Shortly thereafter, the trio started the process of patenting their idea via Innovus, the university’s technology transfer office.
“With their help, we were able to develop the intellectual property and license it to Immobazyme,” says Nicholas. “But we were lucky with the timing. At around that time, Innovus was pushing to develop biotech companies in the area, but the few that were launching couldn’t afford to build research laboratories of their own, so their idea was to get a group of startups to collaborate and share the space and costs.”
To help things along, the team were also able to successfully secure funding, namely a pre-seed grant from the University Technology Fund (UTF), which later grew into a seven-digit seed investment through a co-investment scheme by the UTF and an undisclosed angel investor. With money in the bank, the team was able to pursue Immobazyme as a fulltime endeavour and buy the equipment and materials needed to develop a viable product for the market.
“That’s when the next round of challenges hit us. We’d all been professionally trained to work as scientists in a laboratory, but none of us had any idea about how to run a business,” laughs Ethan. “But with the funding, we were able to enrol at the LaunchLab, where we recently completed the ‘Countdown’ programme and have just started the ‘Lift-off’ course. These programmes have been a tremendous help in building our basic business acumen and proficiency. They’re really good at turning scientists into smart businesspeople.”
“We’re very thankful for all the support we’ve received over the past year. From the team at LaunchLab which has given us a great space to develop the business, to the Institute of Plant Biotechnology at Stellenbosch University which has generously granted us access to their laboratory space. These support structures greatly enabled Immobazyme’s existence, and we are very privileged to be a part of the Stellenbosch ecosystem.”
Refining the sugar industry
With a patent and funding in-hand, Immobazyme is now in the process of prototyping their product with businesses operating in enzyme-reliant industries.
“Our first priority is the South African sugar industry,” says Dominic. “It’s been struggling for a long time with profitability due to lowered demand for sugar and the impact of taxes.

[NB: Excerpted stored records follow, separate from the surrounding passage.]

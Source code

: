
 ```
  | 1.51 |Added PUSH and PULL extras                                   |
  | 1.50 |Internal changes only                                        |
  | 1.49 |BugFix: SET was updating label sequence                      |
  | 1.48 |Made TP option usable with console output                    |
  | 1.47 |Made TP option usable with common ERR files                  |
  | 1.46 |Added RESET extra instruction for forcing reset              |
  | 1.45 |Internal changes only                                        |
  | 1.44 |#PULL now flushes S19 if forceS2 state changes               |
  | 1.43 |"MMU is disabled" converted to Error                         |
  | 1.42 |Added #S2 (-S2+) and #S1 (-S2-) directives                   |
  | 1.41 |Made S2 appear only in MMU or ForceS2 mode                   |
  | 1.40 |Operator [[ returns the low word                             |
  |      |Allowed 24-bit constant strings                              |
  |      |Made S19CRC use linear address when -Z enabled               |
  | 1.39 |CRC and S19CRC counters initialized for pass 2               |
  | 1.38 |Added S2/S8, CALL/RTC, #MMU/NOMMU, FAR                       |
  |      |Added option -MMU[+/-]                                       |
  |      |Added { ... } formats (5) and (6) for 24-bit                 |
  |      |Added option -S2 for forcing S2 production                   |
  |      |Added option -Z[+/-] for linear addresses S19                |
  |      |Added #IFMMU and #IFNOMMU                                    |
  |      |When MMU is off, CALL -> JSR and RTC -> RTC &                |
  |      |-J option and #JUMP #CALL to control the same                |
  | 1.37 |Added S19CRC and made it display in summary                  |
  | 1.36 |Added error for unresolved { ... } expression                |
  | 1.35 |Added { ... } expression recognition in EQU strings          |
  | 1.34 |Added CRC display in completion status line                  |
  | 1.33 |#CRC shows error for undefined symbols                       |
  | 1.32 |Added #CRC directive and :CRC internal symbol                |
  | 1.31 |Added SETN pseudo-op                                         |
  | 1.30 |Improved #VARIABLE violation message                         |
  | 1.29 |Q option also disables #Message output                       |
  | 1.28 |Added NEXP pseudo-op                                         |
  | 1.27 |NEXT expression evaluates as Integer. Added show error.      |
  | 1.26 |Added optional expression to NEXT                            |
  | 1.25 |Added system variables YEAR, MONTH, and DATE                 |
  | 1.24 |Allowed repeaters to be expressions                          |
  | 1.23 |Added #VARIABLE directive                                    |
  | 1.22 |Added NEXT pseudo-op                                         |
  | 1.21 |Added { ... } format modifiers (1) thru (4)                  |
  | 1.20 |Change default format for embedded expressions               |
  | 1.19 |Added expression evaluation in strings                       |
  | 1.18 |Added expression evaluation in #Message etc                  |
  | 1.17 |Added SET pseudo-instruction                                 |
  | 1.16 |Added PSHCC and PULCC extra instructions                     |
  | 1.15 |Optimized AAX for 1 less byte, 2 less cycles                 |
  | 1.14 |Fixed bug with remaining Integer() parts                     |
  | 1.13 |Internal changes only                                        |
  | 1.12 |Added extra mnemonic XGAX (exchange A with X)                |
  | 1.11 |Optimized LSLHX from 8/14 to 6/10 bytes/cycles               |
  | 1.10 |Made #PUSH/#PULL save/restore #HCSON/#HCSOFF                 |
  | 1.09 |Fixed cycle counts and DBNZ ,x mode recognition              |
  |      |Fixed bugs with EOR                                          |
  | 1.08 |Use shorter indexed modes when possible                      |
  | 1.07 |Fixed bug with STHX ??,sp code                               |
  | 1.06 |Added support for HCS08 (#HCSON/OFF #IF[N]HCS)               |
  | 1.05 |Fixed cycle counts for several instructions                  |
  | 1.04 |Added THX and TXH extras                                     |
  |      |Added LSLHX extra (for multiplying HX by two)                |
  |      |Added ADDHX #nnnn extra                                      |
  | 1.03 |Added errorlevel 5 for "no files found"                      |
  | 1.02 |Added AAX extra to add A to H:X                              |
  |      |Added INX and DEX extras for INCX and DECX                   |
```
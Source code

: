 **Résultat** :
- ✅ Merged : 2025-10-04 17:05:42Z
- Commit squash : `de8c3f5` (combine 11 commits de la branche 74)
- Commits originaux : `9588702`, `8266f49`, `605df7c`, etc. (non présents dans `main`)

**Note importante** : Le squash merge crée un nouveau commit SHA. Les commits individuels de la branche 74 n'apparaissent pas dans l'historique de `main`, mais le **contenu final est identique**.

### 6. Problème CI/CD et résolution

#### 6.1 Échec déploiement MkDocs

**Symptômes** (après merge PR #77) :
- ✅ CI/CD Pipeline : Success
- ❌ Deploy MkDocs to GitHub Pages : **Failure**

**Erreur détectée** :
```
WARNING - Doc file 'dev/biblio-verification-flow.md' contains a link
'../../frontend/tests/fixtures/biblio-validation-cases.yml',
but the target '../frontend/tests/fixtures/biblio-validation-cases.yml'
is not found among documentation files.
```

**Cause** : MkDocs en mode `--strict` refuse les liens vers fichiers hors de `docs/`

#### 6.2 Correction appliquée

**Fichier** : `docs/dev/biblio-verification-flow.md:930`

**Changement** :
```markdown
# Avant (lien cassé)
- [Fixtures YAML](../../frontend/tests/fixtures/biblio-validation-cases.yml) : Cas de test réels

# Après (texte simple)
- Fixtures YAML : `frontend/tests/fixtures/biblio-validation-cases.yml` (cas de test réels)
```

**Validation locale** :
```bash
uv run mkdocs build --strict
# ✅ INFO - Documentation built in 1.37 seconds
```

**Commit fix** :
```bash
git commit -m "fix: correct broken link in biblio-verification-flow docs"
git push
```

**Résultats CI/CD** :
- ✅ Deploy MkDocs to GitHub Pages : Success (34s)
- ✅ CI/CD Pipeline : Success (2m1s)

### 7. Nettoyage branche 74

To make things worse, their production process can also be very inefficient, with the raw sugar often being contaminated during harvesting and processing. This undermines business profitability, which in turn threatens thousands of jobs across the country.”
Dominic explains that the contamination by bacteria turns the sugar into a thick gum called dextran, which lowers the sugar’s quality and makes it less sellable. It also severely reduces factory productivity.
“Our aim is that, by using our immobilized enzymes, we’ll be able to reduce the presence of dextran and help make sugar manufacturing more cost-effective for these businesses. And because we’re boosting their profit margins, we’re hoping they’ll be able to sustain more jobs and potentially employ more people over time.”
But sugar is just the first sector on Immobazyme’s list. In the future, the co-founders are wanting to explore the pharmaceutical industry and see how their solution could help drive down the costs associated with antibiotics and medication. They’re also interested in seeing how immobilised enzymes can combat climate change by investigating how they could potentially remove carbon dioxide directly from the atmosphere.
“These are all long-term aspirations, but for now our goal is to focus on our current challenges and make sure that we lay a robust foundation for any future expansion,” concludes Nicholas.